Former Chief Executive CY Leung blames insufficiently dictatorial government for Hong Kong’s housing crisis – specifically, an insufficiently dictatorial government in which he played a role.
Not for the first time, CY’s desperate eagerness to support the Chinese Communist Party’s totalitarian philosophy leads him to twist logic. In this case, he is plugging an avowed patriot’s book by implying that if we all shared the author’s fondness for Leninist despotism, we could have averted Hong Kong’s greatest current social and economic ill.
His thinking is as follows. If Hong Kong’s first CE, Tung Chee-hwa, had stuck to the (CY-driven) policy of maintaining an adequate supply of affordable homes despite the post-1998 property crash, we would not be in today’s mess. But instead, big softy Tung listened to the common people and especially the pro-democrats who complained about property values falling – so the Crop-Haired One cut off the supply of affordable housing to push prices back up, leading to today’s bubble.
This is not how most of us remember it. It’s true that people who bought apartments at the wrong time in the mid-1990s ended up in negative equity, and they whined bitterly and in a few cases committed suicide. But the idea that CCP-appointed Tung (hand-wringing disposition notwithstanding) cared primarily about the plight of over-extended lower-middle-class citizens is absurd.
The greatest howls of outrage – albeit behind closed doors – came from the property developers. At one point, Beijing summoned the cartel-running tycoons to a no-nonsense ‘support Tung’ reprimand. But they got their way. The real-estate lobby encouraged home-owners’ complaints (the Liberal Party organized an ‘astroturf’ protest against declining prices). Tung helpfully pulled the Tamar site off the land sales list, which just so happened to prop-up rents at nearby new office blocks CITIC Tower and Cheung Kong Center. Alpha-tycoon Li Ka-shing’s son got cheap land on which to build luxury apartments under the guise of a ‘Cyberport’. Barely completed subsidized housing was abandoned and sold on to developers. Etc, etc.

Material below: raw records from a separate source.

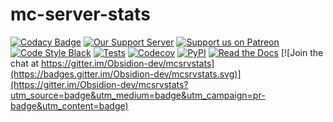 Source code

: # mc-server-stats

[![Codacy Badge](https://app.codacy.com/project/badge/Grade/8a67753c7c684a5ca8cff399006f22d7)](https://www.codacy.com/gh/Obsidion-dev/asyncpixel/dashboard?utm_source=github.com&amp;utm_medium=referral&amp;utm_content=Obsidion-dev/asyncpixel&amp;utm_campaign=Badge_Grade)
[![Our Support Server](https://discordapp.com/api/guilds/695008516590534758/widget.png?style=shield)](https://discord.gg/invite/7BRD7s6)
[![Support us on Patreon](https://img.shields.io/badge/Support-us!-yellow.svg)](https://www.patreon.com/obsidion) [![Code Style Black](https://img.shields.io/badge/code%20style-black-000000.svg)](https://github.com/ambv/black)
[![Tests](https://github.com/Obsidion-dev/mcsrvstats/workflows/Tests/badge.svg)](https://github.com/Obsidion-dev/mcsrvstats/actions?workflow=Tests)
[![Codecov](https://codecov.io/gh/Obsidion-dev/mcsrvstats/branch/master/graph/badge.svg)](https://codecov.io/gh/Obsidion-dev/mcsrvstats)
[![PyPI](https://img.shields.io/pypi/v/mcsrvstats.svg)](https://pypi.org/project/mcsrvstats/)
[![Read the Docs](https://readthedocs.org/projects/mcsrvstats/badge/)](https://mcsrvstats.readthedocs.io/) [![Join the chat at https://gitter.im/Obsidion-dev/mcsrvstats](https://badges.gitter.im/Obsidion-dev/mcsrvstats.svg)](https://gitter.im/Obsidion-dev/mcsrvstats?utm_source=badge&utm_medium=badge&utm_campaign=pr-badge&utm_content=badge)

Tung’s successor Donald Tsang continued to constrict land sales, and gave developers incentives to build luxury apartments just as Mainland capital-flight/money-laundering started to hit the market. The next CE was none other than CY Leung, whose big housing policy was new stamp duties that – surprise! – happened to push demand away from the secondary market to the developers. That brings us to current CE Carrie Lam, whose core effort is an attention-diverting rigged task-force on long-term land supply, which you will be amazed to hear is irrelevant to the immediate affordability problem.
For good measure, let’s go back to the colonial 1980s and 90s. The Chinese government, after signing the handover agreement, insisted that the British administration tightly restrict land sales – a policy that fed into the late-90s bubble and crash.
None of this was or is populist pandering or the doing of evil opposition lawmakers. What’s going on?
For many years straddling the handover, it seemed Beijing was manipulating Hong Kong land and housing supply to benefit the property tycoons – a predictable United Front tactic to co-opt local grandees. More recently, it has looked and felt more like a deliberate strategy to enable Mainland elites to move their money and families in while squeezing the local younger middle class out. The bottom line is that this mechanism turns Hong Kong into a cash cow that sucks wealth out of the population via land-related revenues into the government’s phenomenal HK$1 trillion-plus reserves, which can be transferred to the central government one day.
Maybe a fuller answer is in I Have A Red Background, So What? by Chris Wat Wing-yin.